Best practices in test-driven development

Image by:

Opensource.com

In my previous series on test-driven development (TDD) and mutation testing, I demonstrated the benefits of relying on examples when building a solution. That begs the question: What does "relying on examples" mean?

In that series, I described one of my expectations when building a solution to determine whether it's daytime or nighttime. I provided an example of a specific hour of the day that I consider to fall in the daytime category. I created a DateTime variable named dayHour and gave it the specific value of August 8, 2019, 7 hours, 0 minutes, 0 seconds.

My logic (or way of reasoning) was: "When the system is notified that the time is exactly 7am on August 8, 2019, I expect that the system will perform the necessary calculations and return the value Daylight."

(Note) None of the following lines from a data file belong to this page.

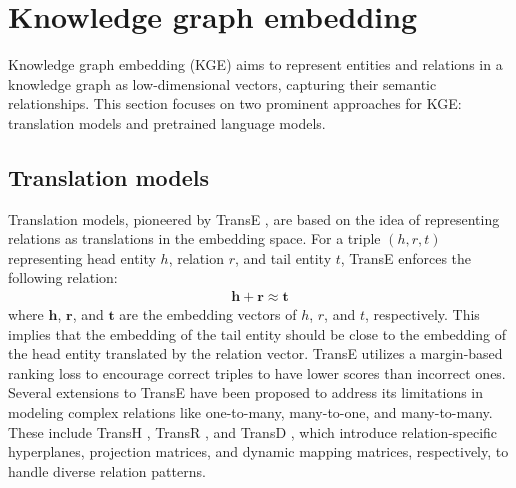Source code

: \section{Knowledge graph embedding}
Knowledge graph embedding (KGE) aims to represent entities and relations in a knowledge graph as low-dimensional vectors, capturing their semantic relationships. This section focuses on two prominent approaches for KGE: translation models and pretrained language models.
\subsection{Translation models}
Translation models, pioneered by TransE \cite{NIPS2013_1cecc7a7}, are based on the idea of representing relations as translations in the embedding space. For a triple $(h, r, t)$ representing head entity $h$, relation $r$, and tail entity $t$, TransE enforces the following relation:
\begin{align}
\mathbf{h} + \mathbf{r} \approx \mathbf{t}
\end{align}
where $\mathbf{h}$, $\mathbf{r}$, and $\mathbf{t}$ are the embedding vectors of $h$, $r$, and $t$, respectively. This implies that the embedding of the tail entity should be close to the embedding of the head entity translated by the relation vector. TransE utilizes a margin-based ranking loss to encourage correct triples to have lower scores than incorrect ones.
Several extensions to TransE have been proposed to address its limitations in modeling complex relations like one-to-many, many-to-one, and many-to-many. These include TransH \cite{Wang_Zhang_Feng_Chen_2014}, TransR \cite{Lin_Liu_Sun_Liu_Zhu_2015}, and TransD \cite{ji-etal-2015-knowledge}, which introduce relation-specific hyperplanes, projection matrices, and dynamic mapping matrices, respectively, to handle diverse relation patterns.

Armed with such a specific example, it was very easy to create a unit test (Given7amReturnDaylight). I then ran the tests and watched my unit test fail, which gave me the opportunity to work on fixing this early failure.

Iteration is the solution

One very important aspect of TDD (and, by proxy, of agile) is the fact that it is impossible to arrive at an acceptable solution unless you are iterating. TDD is a professional discipline based on the process of relentless iterating. It is very important to note that it mandates that each iteration must begin with a micro-failure. That micro-failure has only one purpose: to solicit immediate feedback. And that immediate feedback ensures we can rapidly close the gap between wanting a solution and getting a solution.

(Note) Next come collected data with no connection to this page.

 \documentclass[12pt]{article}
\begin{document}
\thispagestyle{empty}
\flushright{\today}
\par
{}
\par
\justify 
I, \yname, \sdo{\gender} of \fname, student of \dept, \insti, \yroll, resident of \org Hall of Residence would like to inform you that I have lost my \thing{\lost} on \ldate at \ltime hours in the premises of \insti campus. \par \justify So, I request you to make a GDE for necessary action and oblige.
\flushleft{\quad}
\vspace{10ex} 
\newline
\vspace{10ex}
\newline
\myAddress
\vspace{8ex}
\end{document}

Iteration provides an opportunity to solicit immediate feedback by failing as early as possible. Because that failure is fast (i.e., it is a micro-failure), it is not alarming; even when we fail, we can remain calm, knowing that it will be easy to fix the failure. And the feedback from that failure will guide us toward fixing the failure.

Rinse, repeat, until we completely close the gap and deliver the solution that fully meets the expectation (but keep in mind that the expectation must also be a micro-expectation).

Why micro?

This approach often feels very unambitious. In TDD (and in agile), it's best to pick a tiny, almost trivial challenge, and then do the TDD song-and-dance by failing first, then iterating until we solve that trivial challenge. People who are used to more substantial, beefy engineering and problem solving tend to feel that such an exercise is beneath their level of competence.

One of the cornerstones of agile philosophy relies on reducing the problem space to multiple, smallest-possible surface areas. As Robert C. Martin puts it:

"Agile is a small idea about the small problems of small programming teams doing small things"

But how can making an unimpressive series of such pedestrian, minuscule, and almost insignificant micro-victories ever enable us to reach the big-scale solution?

Here is where sophisticated and elaborate systems thinking comes into play. When building a system, there's always the risk of ending up with a dreaded "monolith." A monolith is a system built on the principle of tight coupling. Any part of the monolith is highly dependent on many other parts of the same monolith. That arrangement makes the monolith very brittle, unreliable, and difficult to operate, maintain, troubleshoot, and fix.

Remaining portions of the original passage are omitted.